WHAT IS EXPECTED
Range to reproduce from the entries below: the line with "Fuente | Begoña De La Fuente |", the line with "Band | The Dartmouth College Band |", and every line in between. Give them exactly and give nothing else.

SOURCE MATERIAL
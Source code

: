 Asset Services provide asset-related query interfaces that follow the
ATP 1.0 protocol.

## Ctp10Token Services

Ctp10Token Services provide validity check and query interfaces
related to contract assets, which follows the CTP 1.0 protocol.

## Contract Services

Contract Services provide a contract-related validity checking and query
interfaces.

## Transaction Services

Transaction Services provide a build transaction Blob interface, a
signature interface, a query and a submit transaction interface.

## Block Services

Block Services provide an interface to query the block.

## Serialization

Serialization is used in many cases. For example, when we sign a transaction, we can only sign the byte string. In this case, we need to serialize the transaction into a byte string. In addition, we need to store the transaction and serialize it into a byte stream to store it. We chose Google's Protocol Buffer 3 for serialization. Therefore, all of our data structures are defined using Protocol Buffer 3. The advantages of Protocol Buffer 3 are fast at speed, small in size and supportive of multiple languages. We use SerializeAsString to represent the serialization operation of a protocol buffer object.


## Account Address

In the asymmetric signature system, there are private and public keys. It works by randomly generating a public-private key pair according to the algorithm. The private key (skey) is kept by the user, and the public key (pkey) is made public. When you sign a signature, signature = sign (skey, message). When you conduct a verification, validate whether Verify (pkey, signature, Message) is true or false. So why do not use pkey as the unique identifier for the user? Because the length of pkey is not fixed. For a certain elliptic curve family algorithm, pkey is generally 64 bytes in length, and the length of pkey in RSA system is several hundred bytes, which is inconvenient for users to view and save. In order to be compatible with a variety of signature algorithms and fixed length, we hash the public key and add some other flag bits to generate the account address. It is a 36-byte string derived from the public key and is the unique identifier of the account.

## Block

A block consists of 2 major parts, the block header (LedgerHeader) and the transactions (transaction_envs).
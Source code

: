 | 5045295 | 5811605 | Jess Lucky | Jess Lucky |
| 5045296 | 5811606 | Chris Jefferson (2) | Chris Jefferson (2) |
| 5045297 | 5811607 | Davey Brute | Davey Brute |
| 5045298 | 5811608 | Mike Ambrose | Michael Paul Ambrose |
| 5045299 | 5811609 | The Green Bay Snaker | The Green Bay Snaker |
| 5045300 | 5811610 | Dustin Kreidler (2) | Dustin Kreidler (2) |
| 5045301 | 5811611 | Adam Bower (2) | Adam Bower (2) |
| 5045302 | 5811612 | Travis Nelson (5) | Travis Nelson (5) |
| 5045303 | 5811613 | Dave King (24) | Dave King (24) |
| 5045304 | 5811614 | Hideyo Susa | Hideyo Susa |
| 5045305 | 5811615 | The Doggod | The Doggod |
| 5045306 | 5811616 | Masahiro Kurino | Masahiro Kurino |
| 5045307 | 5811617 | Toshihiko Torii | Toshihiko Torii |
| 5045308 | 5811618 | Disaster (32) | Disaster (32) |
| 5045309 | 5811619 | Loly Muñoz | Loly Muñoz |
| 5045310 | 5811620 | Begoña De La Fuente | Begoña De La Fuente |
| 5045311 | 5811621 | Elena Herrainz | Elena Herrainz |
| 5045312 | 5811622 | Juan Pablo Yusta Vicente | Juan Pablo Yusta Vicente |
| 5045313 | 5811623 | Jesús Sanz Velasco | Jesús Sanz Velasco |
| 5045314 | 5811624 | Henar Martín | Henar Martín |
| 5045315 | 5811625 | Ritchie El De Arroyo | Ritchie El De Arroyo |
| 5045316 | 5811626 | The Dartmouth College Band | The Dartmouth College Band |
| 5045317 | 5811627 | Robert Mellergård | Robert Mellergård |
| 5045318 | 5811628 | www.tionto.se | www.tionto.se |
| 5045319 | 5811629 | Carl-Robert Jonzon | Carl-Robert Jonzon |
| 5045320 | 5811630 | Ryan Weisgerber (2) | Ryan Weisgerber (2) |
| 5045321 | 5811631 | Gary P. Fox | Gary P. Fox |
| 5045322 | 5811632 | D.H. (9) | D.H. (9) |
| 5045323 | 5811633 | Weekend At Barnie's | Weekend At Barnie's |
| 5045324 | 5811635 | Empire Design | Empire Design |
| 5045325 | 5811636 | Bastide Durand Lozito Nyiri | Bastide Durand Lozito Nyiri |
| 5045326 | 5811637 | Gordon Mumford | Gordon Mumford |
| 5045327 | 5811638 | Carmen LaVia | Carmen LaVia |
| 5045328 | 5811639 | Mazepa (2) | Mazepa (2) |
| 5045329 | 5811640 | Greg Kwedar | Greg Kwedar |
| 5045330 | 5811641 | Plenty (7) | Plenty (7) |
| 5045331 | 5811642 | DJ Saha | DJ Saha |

==

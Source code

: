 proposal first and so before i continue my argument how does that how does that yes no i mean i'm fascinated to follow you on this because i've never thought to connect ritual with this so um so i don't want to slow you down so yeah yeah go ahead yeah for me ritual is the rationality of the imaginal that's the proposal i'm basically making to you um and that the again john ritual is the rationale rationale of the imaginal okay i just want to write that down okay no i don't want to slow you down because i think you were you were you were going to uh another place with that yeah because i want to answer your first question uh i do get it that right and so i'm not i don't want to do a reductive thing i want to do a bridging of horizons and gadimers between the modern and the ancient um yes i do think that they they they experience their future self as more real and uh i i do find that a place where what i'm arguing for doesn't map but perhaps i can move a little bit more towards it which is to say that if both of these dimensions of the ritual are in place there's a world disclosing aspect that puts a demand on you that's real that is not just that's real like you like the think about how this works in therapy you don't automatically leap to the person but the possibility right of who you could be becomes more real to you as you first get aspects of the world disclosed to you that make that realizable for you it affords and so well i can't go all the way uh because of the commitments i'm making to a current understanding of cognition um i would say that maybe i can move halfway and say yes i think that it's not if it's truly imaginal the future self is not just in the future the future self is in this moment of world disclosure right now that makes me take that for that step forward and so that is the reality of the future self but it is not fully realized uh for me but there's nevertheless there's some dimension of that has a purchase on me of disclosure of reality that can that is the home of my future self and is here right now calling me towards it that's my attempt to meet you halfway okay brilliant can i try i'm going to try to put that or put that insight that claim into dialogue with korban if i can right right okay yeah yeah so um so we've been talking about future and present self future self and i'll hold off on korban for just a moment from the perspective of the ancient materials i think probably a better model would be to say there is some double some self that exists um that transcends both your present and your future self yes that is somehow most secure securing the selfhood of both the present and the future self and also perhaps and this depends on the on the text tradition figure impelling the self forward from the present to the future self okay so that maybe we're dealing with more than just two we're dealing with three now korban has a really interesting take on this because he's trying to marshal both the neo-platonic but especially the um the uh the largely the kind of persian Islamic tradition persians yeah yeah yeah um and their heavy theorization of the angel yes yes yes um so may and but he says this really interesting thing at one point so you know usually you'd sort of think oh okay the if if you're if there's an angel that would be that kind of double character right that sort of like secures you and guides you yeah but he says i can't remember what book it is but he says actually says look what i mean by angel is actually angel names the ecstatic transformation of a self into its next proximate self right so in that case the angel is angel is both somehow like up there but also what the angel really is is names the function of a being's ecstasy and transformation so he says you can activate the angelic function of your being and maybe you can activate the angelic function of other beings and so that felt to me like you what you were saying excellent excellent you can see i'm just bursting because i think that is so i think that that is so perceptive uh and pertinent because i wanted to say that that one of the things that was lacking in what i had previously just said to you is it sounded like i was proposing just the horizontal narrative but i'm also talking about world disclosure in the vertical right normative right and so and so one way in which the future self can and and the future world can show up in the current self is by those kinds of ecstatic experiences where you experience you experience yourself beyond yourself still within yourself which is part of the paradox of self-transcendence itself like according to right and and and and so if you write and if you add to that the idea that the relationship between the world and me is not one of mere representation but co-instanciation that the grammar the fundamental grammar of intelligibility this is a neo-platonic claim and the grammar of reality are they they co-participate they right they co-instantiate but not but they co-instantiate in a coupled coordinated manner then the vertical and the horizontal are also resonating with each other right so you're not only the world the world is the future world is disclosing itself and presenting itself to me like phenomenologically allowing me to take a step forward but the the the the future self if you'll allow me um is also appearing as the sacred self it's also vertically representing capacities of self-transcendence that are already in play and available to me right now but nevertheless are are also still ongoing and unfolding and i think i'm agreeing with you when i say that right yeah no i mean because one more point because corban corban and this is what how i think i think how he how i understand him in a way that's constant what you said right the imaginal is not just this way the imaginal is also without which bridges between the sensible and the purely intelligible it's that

---

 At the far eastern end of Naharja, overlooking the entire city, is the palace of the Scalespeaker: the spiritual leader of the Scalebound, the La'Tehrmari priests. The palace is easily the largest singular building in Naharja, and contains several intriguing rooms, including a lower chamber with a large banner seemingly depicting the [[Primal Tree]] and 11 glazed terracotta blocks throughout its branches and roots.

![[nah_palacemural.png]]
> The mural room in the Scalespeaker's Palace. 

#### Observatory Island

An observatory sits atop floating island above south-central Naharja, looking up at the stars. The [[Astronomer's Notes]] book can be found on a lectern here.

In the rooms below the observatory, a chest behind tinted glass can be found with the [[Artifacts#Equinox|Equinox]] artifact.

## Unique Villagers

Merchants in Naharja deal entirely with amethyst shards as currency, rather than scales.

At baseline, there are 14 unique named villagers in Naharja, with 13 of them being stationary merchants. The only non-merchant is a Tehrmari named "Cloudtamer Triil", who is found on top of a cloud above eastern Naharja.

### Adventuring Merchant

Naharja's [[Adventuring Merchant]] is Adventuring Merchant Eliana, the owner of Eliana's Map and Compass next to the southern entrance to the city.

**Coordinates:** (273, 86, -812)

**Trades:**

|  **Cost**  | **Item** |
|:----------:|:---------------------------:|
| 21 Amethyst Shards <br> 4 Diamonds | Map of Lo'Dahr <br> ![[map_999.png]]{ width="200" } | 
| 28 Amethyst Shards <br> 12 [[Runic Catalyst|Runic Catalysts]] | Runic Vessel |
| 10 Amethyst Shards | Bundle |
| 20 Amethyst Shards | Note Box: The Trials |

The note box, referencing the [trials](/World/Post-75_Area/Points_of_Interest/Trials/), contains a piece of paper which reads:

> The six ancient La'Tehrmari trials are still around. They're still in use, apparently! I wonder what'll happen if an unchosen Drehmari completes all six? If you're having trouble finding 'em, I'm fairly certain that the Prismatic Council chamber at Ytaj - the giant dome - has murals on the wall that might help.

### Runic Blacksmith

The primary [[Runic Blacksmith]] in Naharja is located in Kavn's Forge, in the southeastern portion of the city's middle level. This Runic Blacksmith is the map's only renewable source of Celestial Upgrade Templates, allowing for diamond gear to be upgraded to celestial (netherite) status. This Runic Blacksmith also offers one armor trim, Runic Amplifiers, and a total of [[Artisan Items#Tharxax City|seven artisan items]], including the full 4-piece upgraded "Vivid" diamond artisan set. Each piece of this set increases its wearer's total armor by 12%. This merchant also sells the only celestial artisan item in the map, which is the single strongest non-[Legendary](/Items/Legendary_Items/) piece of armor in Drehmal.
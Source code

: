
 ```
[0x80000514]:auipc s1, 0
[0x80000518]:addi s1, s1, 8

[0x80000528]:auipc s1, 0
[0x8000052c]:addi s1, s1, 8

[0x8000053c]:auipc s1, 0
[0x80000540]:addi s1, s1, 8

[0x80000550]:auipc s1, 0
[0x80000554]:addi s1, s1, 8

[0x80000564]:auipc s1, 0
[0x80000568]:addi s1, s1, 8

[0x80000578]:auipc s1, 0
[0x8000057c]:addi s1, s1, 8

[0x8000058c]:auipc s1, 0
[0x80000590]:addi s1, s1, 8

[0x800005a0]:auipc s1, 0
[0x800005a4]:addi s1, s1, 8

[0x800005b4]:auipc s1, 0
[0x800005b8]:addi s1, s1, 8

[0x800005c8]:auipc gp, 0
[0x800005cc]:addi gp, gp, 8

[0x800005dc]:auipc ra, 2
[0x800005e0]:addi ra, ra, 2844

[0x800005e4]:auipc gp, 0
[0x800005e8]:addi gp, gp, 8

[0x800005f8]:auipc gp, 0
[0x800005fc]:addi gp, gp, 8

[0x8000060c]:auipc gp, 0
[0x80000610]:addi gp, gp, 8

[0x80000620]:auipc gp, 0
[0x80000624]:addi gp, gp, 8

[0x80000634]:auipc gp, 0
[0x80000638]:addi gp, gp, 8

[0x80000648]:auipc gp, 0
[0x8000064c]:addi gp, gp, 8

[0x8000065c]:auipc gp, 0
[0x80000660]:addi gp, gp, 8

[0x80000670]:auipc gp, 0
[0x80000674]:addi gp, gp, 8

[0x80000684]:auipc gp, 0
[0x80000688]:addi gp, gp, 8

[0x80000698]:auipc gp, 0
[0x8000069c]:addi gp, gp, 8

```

SOLUTION BELOW
| 5045310 | 5811620 | Begoña De La Fuente | Begoña De La Fuente |
| 5045311 | 5811621 | Elena Herrainz | Elena Herrainz |
| 5045312 | 5811622 | Juan Pablo Yusta Vicente | Juan Pablo Yusta Vicente |
| 5045313 | 5811623 | Jesús Sanz Velasco | Jesús Sanz Velasco |
| 5045314 | 5811624 | Henar Martín | Henar Martín |
| 5045315 | 5811625 | Ritchie El De Arroyo | Ritchie El De Arroyo |
| 5045316 | 5811626 | The Dartmouth College Band | The Dartmouth College Band |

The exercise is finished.